そう語るのは、事業・特産部課長の山田重美さん(写真左)。様々な事業を行う「からり」ですが、内子町の産業を守るため、加工品でも内子町産の素材にとにかくこだわり、仕入れは一切せず、製造、販売まで一貫して行っています。「安売りではなく、ブランド化を目指した運営」を心がけているのだといいます。
「からり」という店名に込められた意味を聞くと、「果楽里」果物を楽しむ里、「花楽里」花を楽しむ里、「香楽里」香りを楽しむ里、「加楽里」加工することを楽しむ里、そして「カラリ」と晴れ晴れした気分、「カラリ」としたすがすがしい時間、「カラリ」とした爽やかな人間関係、出会いを楽しむ場所という、様々な意味を含んでいるのだと教えてくれました。
こうした運営方針は、農産物直売所でのトレーサビリティにも反映されています。
「安心安全」をうたう直売所では、平成17年からITを利用したトレーサビリティの仕組みをいち早く導入。栽培履歴の管理はもちろんのこと、直売所に備え付けた機械に農産物に貼付されているバーコードをかざすと、その栽培履歴や生産者の情報を見ることができます。
「からり」をぶらぶらと歩いていると、ただ買い物をする人だけでなく、様々な人が集まっていることが分かります。
川沿いに設けられたベンチでパンをかじる人、購入したお惣菜を囲みながら軽いお昼を食べるご夫婦、脇に設けられた階段から小田川の川岸へ下り、川遊びに興じる親子連れ、犬の散歩に来たお年寄り―、思い思いにゆっくりとこの空間全体を楽しむことができるのも、「からり」に人が集まる大きな理由のひとつなのでしょう。
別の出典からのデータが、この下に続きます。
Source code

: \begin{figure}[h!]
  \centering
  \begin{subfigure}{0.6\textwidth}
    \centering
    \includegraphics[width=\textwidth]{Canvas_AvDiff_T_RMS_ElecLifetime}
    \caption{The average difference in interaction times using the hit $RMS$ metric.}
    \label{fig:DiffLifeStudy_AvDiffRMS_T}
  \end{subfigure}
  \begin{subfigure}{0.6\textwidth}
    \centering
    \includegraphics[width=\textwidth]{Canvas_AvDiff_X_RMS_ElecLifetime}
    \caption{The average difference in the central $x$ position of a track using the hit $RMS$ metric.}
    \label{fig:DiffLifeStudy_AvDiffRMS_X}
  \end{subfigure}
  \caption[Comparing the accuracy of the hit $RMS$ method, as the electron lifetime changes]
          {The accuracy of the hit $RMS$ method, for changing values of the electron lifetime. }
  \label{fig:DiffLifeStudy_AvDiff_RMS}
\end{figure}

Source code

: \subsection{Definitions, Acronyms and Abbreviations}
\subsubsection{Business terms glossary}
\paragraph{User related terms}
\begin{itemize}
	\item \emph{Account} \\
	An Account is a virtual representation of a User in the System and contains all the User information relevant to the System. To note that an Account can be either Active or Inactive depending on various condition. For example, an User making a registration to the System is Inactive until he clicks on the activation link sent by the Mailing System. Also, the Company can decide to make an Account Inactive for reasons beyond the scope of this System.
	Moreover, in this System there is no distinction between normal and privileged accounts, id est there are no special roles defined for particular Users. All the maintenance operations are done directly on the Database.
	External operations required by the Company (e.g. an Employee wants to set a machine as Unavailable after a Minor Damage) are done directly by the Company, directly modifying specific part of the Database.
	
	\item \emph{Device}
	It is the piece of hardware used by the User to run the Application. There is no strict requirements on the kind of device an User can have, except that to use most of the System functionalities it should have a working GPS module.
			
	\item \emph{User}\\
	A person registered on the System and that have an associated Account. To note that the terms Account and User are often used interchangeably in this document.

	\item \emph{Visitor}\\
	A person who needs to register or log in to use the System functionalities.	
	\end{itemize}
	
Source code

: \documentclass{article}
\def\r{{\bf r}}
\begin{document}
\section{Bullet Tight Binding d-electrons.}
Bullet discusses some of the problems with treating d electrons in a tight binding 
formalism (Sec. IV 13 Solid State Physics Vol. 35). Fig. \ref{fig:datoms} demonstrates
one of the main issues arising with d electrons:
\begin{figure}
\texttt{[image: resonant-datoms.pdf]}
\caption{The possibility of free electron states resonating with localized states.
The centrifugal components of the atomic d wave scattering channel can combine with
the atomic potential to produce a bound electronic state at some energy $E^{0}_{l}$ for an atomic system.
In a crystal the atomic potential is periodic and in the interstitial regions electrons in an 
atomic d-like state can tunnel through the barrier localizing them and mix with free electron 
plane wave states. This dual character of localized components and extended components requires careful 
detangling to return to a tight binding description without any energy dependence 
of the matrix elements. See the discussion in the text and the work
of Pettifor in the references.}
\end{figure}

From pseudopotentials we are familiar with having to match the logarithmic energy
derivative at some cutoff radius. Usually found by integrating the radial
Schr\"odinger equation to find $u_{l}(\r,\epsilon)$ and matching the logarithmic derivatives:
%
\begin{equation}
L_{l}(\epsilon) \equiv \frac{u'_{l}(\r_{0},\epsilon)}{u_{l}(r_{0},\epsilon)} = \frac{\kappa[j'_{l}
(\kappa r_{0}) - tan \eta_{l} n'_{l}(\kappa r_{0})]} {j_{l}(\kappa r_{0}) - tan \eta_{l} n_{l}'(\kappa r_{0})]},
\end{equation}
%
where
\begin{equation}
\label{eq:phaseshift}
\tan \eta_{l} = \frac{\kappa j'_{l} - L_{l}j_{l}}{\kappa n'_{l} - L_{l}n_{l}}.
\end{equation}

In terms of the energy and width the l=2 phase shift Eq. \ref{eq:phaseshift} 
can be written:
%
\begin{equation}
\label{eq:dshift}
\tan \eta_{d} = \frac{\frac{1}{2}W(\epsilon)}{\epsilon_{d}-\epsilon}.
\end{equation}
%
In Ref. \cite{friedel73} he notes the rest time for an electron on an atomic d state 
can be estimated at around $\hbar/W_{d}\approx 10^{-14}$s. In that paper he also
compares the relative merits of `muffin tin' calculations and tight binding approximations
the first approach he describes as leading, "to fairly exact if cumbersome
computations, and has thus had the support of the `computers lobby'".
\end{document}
平成6年、「内の子市場」という農産物直売所から始まり、平成8年に現在の基礎である直売所と情報センターが開設、平成9年に株式会社内子フレッシュパークからりを創立し、様々な事業を進めながら、現在に至る同店。開店から20年余り、小さな苗木だった木々は、今では立派な森となり、穏やかな木漏れ日を地面に落としています。ベンチに座り、ゆらゆらと揺れる緑の葉を眺めていると、とても穏やかな気持ちになります。この空間で、日々の疲れを癒す人は思った以上に多いのかもしれません。